▸ **Your instructions**
The reply should hold every record, copied exactly.

▸ **Material provided**
------------------------------------

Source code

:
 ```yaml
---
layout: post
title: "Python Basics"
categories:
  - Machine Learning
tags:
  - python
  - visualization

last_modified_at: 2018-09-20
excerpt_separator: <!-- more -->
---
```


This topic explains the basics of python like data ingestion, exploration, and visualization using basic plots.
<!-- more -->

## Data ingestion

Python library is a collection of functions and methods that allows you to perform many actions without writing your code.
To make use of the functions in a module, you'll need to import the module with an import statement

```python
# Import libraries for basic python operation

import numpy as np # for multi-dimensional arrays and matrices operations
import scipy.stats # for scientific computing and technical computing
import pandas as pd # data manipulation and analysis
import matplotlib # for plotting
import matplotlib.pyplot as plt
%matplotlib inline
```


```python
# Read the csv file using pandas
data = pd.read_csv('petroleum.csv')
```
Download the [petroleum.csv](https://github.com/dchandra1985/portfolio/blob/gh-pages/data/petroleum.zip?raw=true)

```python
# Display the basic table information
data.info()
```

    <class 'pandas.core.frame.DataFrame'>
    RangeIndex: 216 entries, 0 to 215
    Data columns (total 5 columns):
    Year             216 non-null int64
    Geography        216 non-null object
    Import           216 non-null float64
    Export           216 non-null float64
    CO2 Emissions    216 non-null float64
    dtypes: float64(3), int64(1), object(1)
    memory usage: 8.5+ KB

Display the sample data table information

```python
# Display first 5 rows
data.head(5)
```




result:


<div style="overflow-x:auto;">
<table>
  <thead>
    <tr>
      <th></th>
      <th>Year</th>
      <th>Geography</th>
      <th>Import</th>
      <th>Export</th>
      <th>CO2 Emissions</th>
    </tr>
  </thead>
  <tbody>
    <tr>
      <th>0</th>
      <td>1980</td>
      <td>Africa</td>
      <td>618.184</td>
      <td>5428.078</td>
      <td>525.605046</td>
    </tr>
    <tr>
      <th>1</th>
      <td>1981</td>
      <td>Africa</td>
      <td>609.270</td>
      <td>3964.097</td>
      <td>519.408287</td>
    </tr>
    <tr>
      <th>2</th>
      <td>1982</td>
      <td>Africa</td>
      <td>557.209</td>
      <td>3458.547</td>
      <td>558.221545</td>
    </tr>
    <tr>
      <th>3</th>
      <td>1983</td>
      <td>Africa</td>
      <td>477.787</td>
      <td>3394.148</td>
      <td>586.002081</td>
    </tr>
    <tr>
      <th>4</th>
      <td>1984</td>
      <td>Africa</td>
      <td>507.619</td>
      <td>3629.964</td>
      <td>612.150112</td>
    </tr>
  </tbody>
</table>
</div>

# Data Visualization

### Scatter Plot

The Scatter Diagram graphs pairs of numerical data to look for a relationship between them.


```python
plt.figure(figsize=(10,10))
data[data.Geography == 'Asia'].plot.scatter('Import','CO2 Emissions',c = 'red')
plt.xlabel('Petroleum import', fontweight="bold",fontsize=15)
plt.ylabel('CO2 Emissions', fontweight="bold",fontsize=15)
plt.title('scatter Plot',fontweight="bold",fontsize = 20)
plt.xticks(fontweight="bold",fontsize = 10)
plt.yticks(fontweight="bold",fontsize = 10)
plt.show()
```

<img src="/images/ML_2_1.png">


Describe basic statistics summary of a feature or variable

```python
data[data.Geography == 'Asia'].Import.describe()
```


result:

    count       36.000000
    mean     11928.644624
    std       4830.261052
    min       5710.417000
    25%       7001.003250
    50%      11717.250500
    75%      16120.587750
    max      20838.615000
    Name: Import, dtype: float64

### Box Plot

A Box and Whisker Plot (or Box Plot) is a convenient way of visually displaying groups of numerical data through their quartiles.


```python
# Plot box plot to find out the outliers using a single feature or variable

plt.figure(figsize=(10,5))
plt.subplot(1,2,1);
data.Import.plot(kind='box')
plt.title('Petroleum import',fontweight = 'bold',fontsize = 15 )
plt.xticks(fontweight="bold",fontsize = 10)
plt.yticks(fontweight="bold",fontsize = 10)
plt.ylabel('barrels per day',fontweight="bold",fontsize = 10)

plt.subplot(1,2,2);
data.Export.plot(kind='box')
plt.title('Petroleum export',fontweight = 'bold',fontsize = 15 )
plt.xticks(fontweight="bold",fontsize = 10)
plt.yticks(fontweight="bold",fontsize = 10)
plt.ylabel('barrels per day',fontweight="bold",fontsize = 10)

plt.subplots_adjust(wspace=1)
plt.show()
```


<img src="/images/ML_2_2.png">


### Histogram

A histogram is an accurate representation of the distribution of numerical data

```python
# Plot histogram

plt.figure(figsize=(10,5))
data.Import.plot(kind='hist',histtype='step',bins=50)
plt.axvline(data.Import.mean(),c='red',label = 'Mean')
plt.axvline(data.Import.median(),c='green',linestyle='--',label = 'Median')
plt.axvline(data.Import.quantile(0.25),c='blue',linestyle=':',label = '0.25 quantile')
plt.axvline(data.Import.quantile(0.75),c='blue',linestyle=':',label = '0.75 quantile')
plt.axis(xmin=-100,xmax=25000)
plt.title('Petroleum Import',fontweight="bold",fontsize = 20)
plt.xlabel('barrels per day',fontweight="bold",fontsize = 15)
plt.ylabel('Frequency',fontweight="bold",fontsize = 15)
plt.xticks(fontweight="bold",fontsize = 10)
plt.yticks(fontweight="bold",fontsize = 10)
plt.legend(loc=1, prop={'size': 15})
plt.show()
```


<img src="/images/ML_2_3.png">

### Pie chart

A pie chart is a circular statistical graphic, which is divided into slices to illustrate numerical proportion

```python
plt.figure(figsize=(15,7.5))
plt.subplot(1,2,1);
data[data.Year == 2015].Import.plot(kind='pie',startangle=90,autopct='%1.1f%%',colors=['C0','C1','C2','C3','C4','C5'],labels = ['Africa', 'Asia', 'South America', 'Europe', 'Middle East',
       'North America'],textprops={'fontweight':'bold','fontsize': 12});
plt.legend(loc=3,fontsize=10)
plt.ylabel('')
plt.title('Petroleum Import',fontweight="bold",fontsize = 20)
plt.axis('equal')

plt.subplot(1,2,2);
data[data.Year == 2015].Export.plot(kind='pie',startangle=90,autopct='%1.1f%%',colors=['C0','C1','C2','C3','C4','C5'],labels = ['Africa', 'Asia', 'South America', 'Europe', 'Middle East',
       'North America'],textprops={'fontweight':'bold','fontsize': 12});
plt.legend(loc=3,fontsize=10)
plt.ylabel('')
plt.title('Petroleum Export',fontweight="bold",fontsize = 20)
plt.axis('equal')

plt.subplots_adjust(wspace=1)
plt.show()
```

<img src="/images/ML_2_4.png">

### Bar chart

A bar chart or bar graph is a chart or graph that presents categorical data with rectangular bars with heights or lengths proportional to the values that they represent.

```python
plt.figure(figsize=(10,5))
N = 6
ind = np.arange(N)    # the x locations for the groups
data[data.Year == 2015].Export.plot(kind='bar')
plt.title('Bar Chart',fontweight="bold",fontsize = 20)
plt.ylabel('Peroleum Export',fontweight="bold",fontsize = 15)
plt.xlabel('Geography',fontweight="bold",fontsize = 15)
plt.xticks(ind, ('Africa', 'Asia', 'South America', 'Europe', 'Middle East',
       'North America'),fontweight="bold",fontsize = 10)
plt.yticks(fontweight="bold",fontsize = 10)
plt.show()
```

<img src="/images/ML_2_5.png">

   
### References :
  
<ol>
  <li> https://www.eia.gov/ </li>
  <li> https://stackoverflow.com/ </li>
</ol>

------------------------------------

▸ **Result below**
Source code

:
 ```yaml
---
layout: post
title: "Python Basics"
categories:
  - Machine Learning
tags:
  - python
  - visualization

last_modified_at: 2018-09-20
excerpt_separator: <!-- more -->
---
```


This topic explains the basics of python like data ingestion, exploration, and visualization using basic plots.
<!-- more -->

## Data ingestion

Python library is a collection of functions and methods that allows you to perform many actions without writing your code.
To make use of the functions in a module, you'll need to import the module with an import statement

```python
# Import libraries for basic python operation

import numpy as np # for multi-dimensional arrays and matrices operations
import scipy.stats # for scientific computing and technical computing
import pandas as pd # data manipulation and analysis
import matplotlib # for plotting
import matplotlib.pyplot as plt
%matplotlib inline
```


```python
# Read the csv file using pandas
data = pd.read_csv('petroleum.csv')
```
Download the [petroleum.csv](https://github.com/dchandra1985/portfolio/blob/gh-pages/data/petroleum.zip?raw=true)

```python
# Display the basic table information
data.info()
```

    <class 'pandas.core.frame.DataFrame'>
    RangeIndex: 216 entries, 0 to 215
    Data columns (total 5 columns):
    Year             216 non-null int64
    Geography        216 non-null object
    Import           216 non-null float64
    Export           216 non-null float64
    CO2 Emissions    216 non-null float64
    dtypes: float64(3), int64(1), object(1)
    memory usage: 8.5+ KB

Display the sample data table information

```python
# Display first 5 rows
data.head(5)
```




result:


<div style="overflow-x:auto;">
<table>
  <thead>
    <tr>
      <th></th>
      <th>Year</th>
      <th>Geography</th>
      <th>Import</th>
      <th>Export</th>
      <th>CO2 Emissions</th>
    </tr>
  </thead>
  <tbody>
    <tr>
      <th>0</th>
      <td>1980</td>
      <td>Africa</td>
      <td>618.184</td>
      <td>5428.078</td>
      <td>525.605046</td>
    </tr>
    <tr>
      <th>1</th>
      <td>1981</td>
      <td>Africa</td>
      <td>609.270</td>
      <td>3964.097</td>
      <td>519.408287</td>
    </tr>
    <tr>
      <th>2</th>
      <td>1982</td>
      <td>Africa</td>
      <td>557.209</td>
      <td>3458.547</td>
      <td>558.221545</td>
    </tr>
    <tr>
      <th>3</th>
      <td>1983</td>
      <td>Africa</td>
      <td>477.787</td>
      <td>3394.148</td>
      <td>586.002081</td>
    </tr>
    <tr>
      <th>4</th>
      <td>1984</td>
      <td>Africa</td>
      <td>507.619</td>
      <td>3629.964</td>
      <td>612.150112</td>
    </tr>
  </tbody>
</table>
</div>

# Data Visualization

### Scatter Plot

The Scatter Diagram graphs pairs of numerical data to look for a relationship between them.


```python
plt.figure(figsize=(10,10))
data[data.Geography == 'Asia'].plot.scatter('Import','CO2 Emissions',c = 'red')
plt.xlabel('Petroleum import', fontweight="bold",fontsize=15)
plt.ylabel('CO2 Emissions', fontweight="bold",fontsize=15)
plt.title('scatter Plot',fontweight="bold",fontsize = 20)
plt.xticks(fontweight="bold",fontsize = 10)
plt.yticks(fontweight="bold",fontsize = 10)
plt.show()
```

<img src="/images/ML_2_1.png">


Describe basic statistics summary of a feature or variable

```python
data[data.Geography == 'Asia'].Import.describe()
```


result:

    count       36.000000
    mean     11928.644624
    std       4830.261052
    min       5710.417000
    25%       7001.003250
    50%      11717.250500
    75%      16120.587750
    max      20838.615000
    Name: Import, dtype: float64

### Box Plot

A Box and Whisker Plot (or Box Plot) is a convenient way of visually displaying groups of numerical data through their quartiles.


```python
# Plot box plot to find out the outliers using a single feature or variable

plt.figure(figsize=(10,5))
plt.subplot(1,2,1);
data.Import.plot(kind='box')
plt.title('Petroleum import',fontweight = 'bold',fontsize = 15 )
plt.xticks(fontweight="bold",fontsize = 10)
plt.yticks(fontweight="bold",fontsize = 10)
plt.ylabel('barrels per day',fontweight="bold",fontsize = 10)

plt.subplot(1,2,2);
data.Export.plot(kind='box')
plt.title('Petroleum export',fontweight = 'bold',fontsize = 15 )
plt.xticks(fontweight="bold",fontsize = 10)
plt.yticks(fontweight="bold",fontsize = 10)
plt.ylabel('barrels per day',fontweight="bold",fontsize = 10)

plt.subplots_adjust(wspace=1)
plt.show()
```


<img src="/images/ML_2_2.png">


### Histogram

A histogram is an accurate representation of the distribution of numerical data

```python
# Plot histogram

plt.figure(figsize=(10,5))
data.Import.plot(kind='hist',histtype='step',bins=50)
plt.axvline(data.Import.mean(),c='red',label = 'Mean')
plt.axvline(data.Import.median(),c='green',linestyle='--',label = 'Median')
plt.axvline(data.Import.quantile(0.25),c='blue',linestyle=':',label = '0.25 quantile')
plt.axvline(data.Import.quantile(0.75),c='blue',linestyle=':',label = '0.75 quantile')
plt.axis(xmin=-100,xmax=25000)
plt.title('Petroleum Import',fontweight="bold",fontsize = 20)
plt.xlabel('barrels per day',fontweight="bold",fontsize = 15)
plt.ylabel('Frequency',fontweight="bold",fontsize = 15)
plt.xticks(fontweight="bold",fontsize = 10)
plt.yticks(fontweight="bold",fontsize = 10)
plt.legend(loc=1, prop={'size': 15})
plt.show()
```


<img src="/images/ML_2_3.png">

### Pie chart

A pie chart is a circular statistical graphic, which is divided into slices to illustrate numerical proportion

```python
plt.figure(figsize=(15,7.5))
plt.subplot(1,2,1);
data[data.Year == 2015].Import.plot(kind='pie',startangle=90,autopct='%1.1f%%',colors=['C0','C1','C2','C3','C4','C5'],labels = ['Africa', 'Asia', 'South America', 'Europe', 'Middle East',
       'North America'],textprops={'fontweight':'bold','fontsize': 12});
plt.legend(loc=3,fontsize=10)
plt.ylabel('')
plt.title('Petroleum Import',fontweight="bold",fontsize = 20)
plt.axis('equal')

plt.subplot(1,2,2);
data[data.Year == 2015].Export.plot(kind='pie',startangle=90,autopct='%1.1f%%',colors=['C0','C1','C2','C3','C4','C5'],labels = ['Africa', 'Asia', 'South America', 'Europe', 'Middle East',
       'North America'],textprops={'fontweight':'bold','fontsize': 12});
plt.legend(loc=3,fontsize=10)
plt.ylabel('')
plt.title('Petroleum Export',fontweight="bold",fontsize = 20)
plt.axis('equal')

plt.subplots_adjust(wspace=1)
plt.show()
```

<img src="/images/ML_2_4.png">

### Bar chart

A bar chart or bar graph is a chart or graph that presents categorical data with rectangular bars with heights or lengths proportional to the values that they represent.

```python
plt.figure(figsize=(10,5))
N = 6
ind = np.arange(N)    # the x locations for the groups
data[data.Year == 2015].Export.plot(kind='bar')
plt.title('Bar Chart',fontweight="bold",fontsize = 20)
plt.ylabel('Peroleum Export',fontweight="bold",fontsize = 15)
plt.xlabel('Geography',fontweight="bold",fontsize = 15)
plt.xticks(ind, ('Africa', 'Asia', 'South America', 'Europe', 'Middle East',
       'North America'),fontweight="bold",fontsize = 10)
plt.yticks(fontweight="bold",fontsize = 10)
plt.show()
```

<img src="/images/ML_2_5.png">

   
### References :
  
<ol>
  <li> https://www.eia.gov/ </li>
  <li> https://stackoverflow.com/ </li>
</ol>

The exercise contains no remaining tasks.